# Why is virginity/sex such a big deal?



## mdiada (Jun 18, 2012)

It's SO overrated. I just don't get it.


----------



## pastels (Sep 18, 2012)

because one person made it a big deal and of course like humans they all followed


----------



## StevenGlansberg (Apr 1, 2009)

Cause vaginas and boobs are like the funnest things ever.


----------



## ourwater (Jun 2, 2012)

I was just at the mall, and I was looking at sunglasses in the jewelry. I thought, I buy these women will want to have sex withme. Then I came to my senses, no these fall in the gravel while I am running, and my self esteem will be crushed.


----------



## Ape in space (May 31, 2010)

because you're putting your most private body part inside the most private body part of another human being, one to whom you have a powerful attraction and is a member of the opposite sex for whom you have had a natural curiosity and attraction since childhood. Frankly I can't understand how it could be considered as anything but a big deal.


----------



## CrimsonTrigger (Jun 28, 2011)

I think sex itself is a big deal in that it is a very intimate act. Virginity is a big deal because it symbolizes one's desire to have a sexual relationship and potentially procreate.

But as to why society makes it a big deal, it's because society wants you to buy their products and keep it alive. As they say, sex sells, so force as much of the population as you can to feel insecure about themselves and they'll go out and buy whatever product you ask them to. 

In all of my years of observing behaviour and coming up with my own thoughts, I've learned that I don't have to listen to or care what everyone else thinks and I can come up with my own personal standards and morals. If I think sex and virginity is a big deal and something very special, I will choose to think that. Likewise, if I think sex is just a fun activity that you can share with anyone you want, I will also think that. 

It's all about how we all feel individually, not collectively.


----------



## little toaster (Jul 5, 2012)

I also don't get why people make such a contest out of what a guy has done with a girl or what a girl has done with a guy. They think it measures how much of a "winner" you are.


----------



## ourwater (Jun 2, 2012)

little toaster said:


> They think it measures how much of a "winner" you are.


I was congratulated.
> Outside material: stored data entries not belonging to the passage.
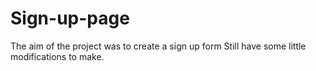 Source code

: # Sign-up-page

The aim of the project was to create a sign up form 
Still have some little modifications to make.
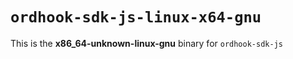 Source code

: # `ordhook-sdk-js-linux-x64-gnu`

This is the **x86_64-unknown-linux-gnu** binary for `ordhook-sdk-js`
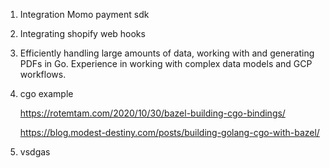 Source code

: 1. Integration Momo payment sdk
2. Integrating shopify web hooks
3. Efficiently handling large amounts of data, working with and generating PDFs in Go.
   Experience in working with complex data models and GCP workflows.
4. cgo example

   https://rotemtam.com/2020/10/30/bazel-building-cgo-bindings/

   https://blog.modest-destiny.com/posts/building-golang-cgo-with-bazel/
5. vsdgas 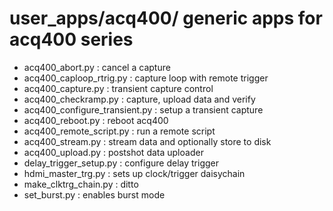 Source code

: # user_apps/acq400/  generic apps for acq400 series

* acq400_abort.py : cancel a capture
* acq400_caploop_rtrig.py : capture loop with remote trigger
* acq400_capture.py : transient capture control
* acq400_checkramp.py : capture, upload data and verify
* acq400_configure_transient.py : setup a transient capture
* acq400_reboot.py : reboot acq400
* acq400_remote_script.py : run a remote script
* acq400_stream.py : stream data and optionally store to disk
* acq400_upload.py : postshot data uploader
* delay_trigger_setup.py : configure delay trigger
* hdmi_master_trg.py : sets up clock/trigger daisychain
* make_clktrg_chain.py : ditto
* set_burst.py : enables burst mode

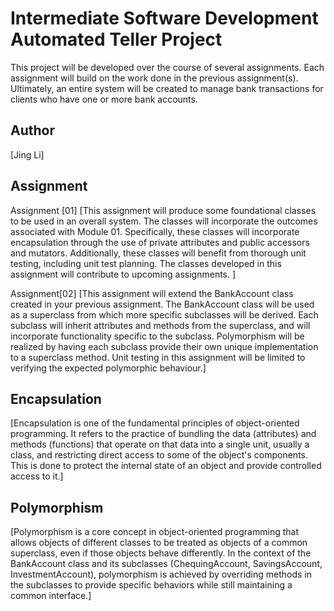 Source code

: # Intermediate Software Development Automated Teller Project
This project will be developed over the course of several assignments.  Each 
assignment will build on the work done in the previous assignment(s).  Ultimately, 
an entire system will be created to manage bank transactions for clients who 
have one or more bank accounts.

## Author
[Jing Li]

## Assignment
Assignment [01] [This assignment will produce some foundational classes to be used in an overall system. The classes will incorporate the outcomes associated with Module 01. Specifically, these classes will incorporate encapsulation through the use of private attributes and public accessors and mutators. Additionally, these classes will benefit from thorough unit testing, including unit test planning. The classes developed in this assignment will contribute to upcoming assignments. ]

Assignment[02] [This assignment will extend the BankAccount class created in your previous assignment. The BankAccount class will be used as a superclass from which more specific subclasses will be derived. Each subclass will inherit attributes and methods from the superclass, and will incorporate functionality specific to the subclass. Polymorphism will be realized by having each subclass provide their own unique implementation to a superclass method. Unit testing in this assignment will be limited to verifying the expected polymorphic behaviour.]


## Encapsulation
[Encapsulation is one of the fundamental principles of object-oriented programming. It refers to the practice of bundling the data (attributes) and methods (functions) that operate on that data into a single unit, usually a class, and restricting direct access to some of the object's components. This is done to protect the internal state of an object and provide controlled access to it.]

##  Polymorphism
[Polymorphism is a core concept in object-oriented programming that allows objects of different classes to be treated as objects of a common superclass, even if those objects behave differently. In the context of the BankAccount class and its subclasses (ChequingAccount, SavingsAccount, InvestmentAccount), polymorphism is achieved by overriding methods in the subclasses to provide specific behaviors while still maintaining a common interface.] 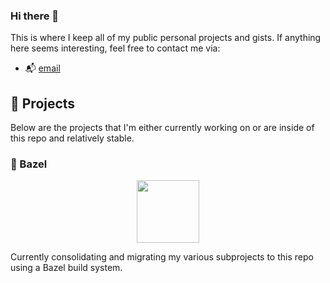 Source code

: ### Hi there 👋
This is where I keep all of my public personal projects and gists. If anything here seems interesting, feel free to contact me via:

- 📬 [email](mailto:georgefogle@hey.com)

## 🧰 Projects
Below are the projects that I'm either currently working on or are inside of this repo and relatively stable.

### 🌿 Bazel

<div align="center">
  <a href="https://github.com/drakery3d/fullstack-bazel">
    <img width="100px" height="auto" src="https://bazel.build/images/bazel-icon.svg" />
  </a>
  <br>
</div>

Currently consolidating and migrating my various subprojects to this repo using a Bazel build system.

<!--

### 🔋 **fmono**
a Fastify monorepo template project with a batteries-included setup. The goal is to create a web + api monorepo that ideally hundreds - even thousands - of developers could work in without all the negative connotations that come along with the word "monorepo" like slow review cycles, excessive storage size, etc.

The server uses the Fastify [plugin system](https://www.fastify.io/docs/latest/Plugins/) which is similar to Rails [engines](https://guides.rubyonrails.org/engines.html) to encapsulate sections of an application: home, login, search etc.

The client-side is inspired by other tooling - and even uses some of - [wmr](https://github.com/preactjs/wmr), [snowpack](https://github.com/snowpackjs/snowpack) etc. to take advantage of [Import Maps](https://github.com/WICG/import-maps) and eliminate alot of the tooling around setting up "modern" web applications; while still providing a production pipeline with tools like [esbuild](https://github.com/evanw/esbuild) for efficient bundling, minification etc. if that's something your application requires.


**gfogle/gfogle** is a ✨ _special_ ✨ repository because its `README.md` (this file) appears on your GitHub profile.

Here are some ideas to get you started:

- 🔭 I’m currently working on ...
- 🌱 I’m currently learning ...
- 👯 I’m looking to collaborate on ...
- 🤔 I’m looking for help with ...
- 💬 Ask me about ...
- 📫 How to reach me: ...
- 😄 Pronouns: ...
- ⚡ Fun fact: ...
-->
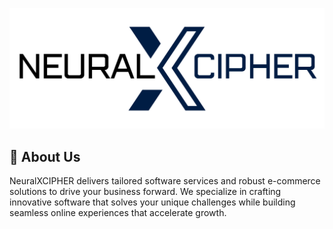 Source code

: 
![Logo](https://github.com/neuralxcipher/.github/blob/main/logo%20with%20color.png?raw=true)


## 🚀 About Us
NeuralXCIPHER delivers tailored software services and robust e-commerce solutions to drive your business forward. We specialize in crafting innovative software that solves your unique challenges while building seamless online experiences that accelerate growth.



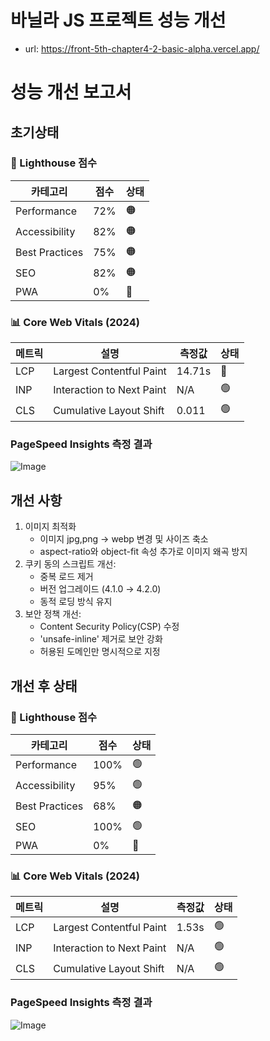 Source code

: # 바닐라 JS 프로젝트 성능 개선
- url: https://front-5th-chapter4-2-basic-alpha.vercel.app/

# 성능 개선 보고서

## 초기상태

### 🎯 Lighthouse 점수
| 카테고리 | 점수 | 상태 |
|----------|------|------|
| Performance | 72% | 🟠 |
| Accessibility | 82% | 🟠 |
| Best Practices | 75% | 🟠 |
| SEO | 82% | 🟠 |
| PWA | 0% | 🔴 |

### 📊 Core Web Vitals (2024)
| 메트릭 | 설명 | 측정값 | 상태 |
|--------|------|--------|------|
| LCP | Largest Contentful Paint | 14.71s | 🔴 |
| INP | Interaction to Next Paint | N/A | 🟢 |
| CLS | Cumulative Layout Shift | 0.011 | 🟢 |

### PageSpeed Insights 측정 결과
![Image](https://github.com/user-attachments/assets/f0fbcee6-7d6f-4035-8122-e6672d0c6c86)


## 개선 사항
1. 이미지 최적화
   - 이미지 jpg,png -> webp 변경 및 사이즈 축소
   - aspect-ratio와 object-fit 속성 추가로 이미지 왜곡 방지
2. 쿠키 동의 스크립트 개선:
   - 중복 로드 제거    
   - 버전 업그레이드 (4.1.0 → 4.2.0)
   - 동적 로딩 방식 유지
3. 보안 정책 개선:
   - Content Security Policy(CSP) 수정  
   - 'unsafe-inline' 제거로 보안 강화
   - 허용된 도메인만 명시적으로 지정

## 개선 후 상태

### 🎯 Lighthouse 점수
| 카테고리 | 점수 | 상태 |
|----------|------|------|
| Performance | 100% | 🟢 |
| Accessibility | 95% | 🟢 |
| Best Practices | 68% | 🟠 |
| SEO | 100% | 🟢 |
| PWA | 0% | 🔴 |

### 📊 Core Web Vitals (2024)
| 메트릭 | 설명 | 측정값 | 상태 |
|--------|------|--------|------|
| LCP | Largest Contentful Paint | 1.53s | 🟢 |
| INP | Interaction to Next Paint | N/A | 🟢 |
| CLS | Cumulative Layout Shift | N/A | 🟢 |

### PageSpeed Insights 측정 결과
![Image](https://github.com/user-attachments/assets/041317c3-b7c3-4ed3-bd21-9fb332893a3e) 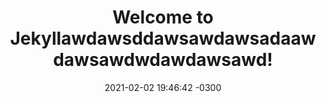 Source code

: ---
layout: post
title:  "Welcome to Jekyllawdawsddawsawdawsadaawdawsawdwdawdawsawd!"
date:   2021-02-02 19:46:42 -0300
categories: jekyll update
image: https://i.pinimg.com/originals/e9/fe/cc/e9fecc84fcf11ca160ebf4f80791d275.jpg
tempo: 1h 50min
tags: aventura
categoria: ação
---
I didn't want to tell them I was forced.


----------



## AussiePea (Mar 27, 2007)

From my experience, it seems to be until you reach about 24, then people grow up. Then again it might just be my demographic.


----------



## youngloc (Dec 23, 2009)

I can't explain, but when I lost mine I thought the whole quest for it was rather pointless. Usually when you do something you really wanted you should be happy, I just didn't care


----------



## little toaster (Jul 5, 2012)

AussiePea said:


> From my experience, it seems to be until you reach about 24, then people grow up. Then again it might just be my demographic.


Even at 23-24, some girls are still making a big deal out of it. Maybe I just need to stay away from ******s.


----------



## ourwater (Jun 2, 2012)

little toaster said:


> Even at 23-24, the girls are still making a big deal out of it. Maybe I just need to stay away from ******s.


Well, my parents had me when they were 30, so..


----------



## ShadyGFX (Jul 18, 2012)

Because sex one of the basic experiences humans should have. If I die a virgin, I'm gonna be super pissed off.


----------



## Insider (Sep 17, 2012)

Because it's natural. If someone my age still hasn't done something as natural as having sex, then they're not normal.


----------



## little toaster (Jul 5, 2012)

Insider said:


> Because it's natural. If someone my age still hasn't done something as natural as having sex, then they're not normal.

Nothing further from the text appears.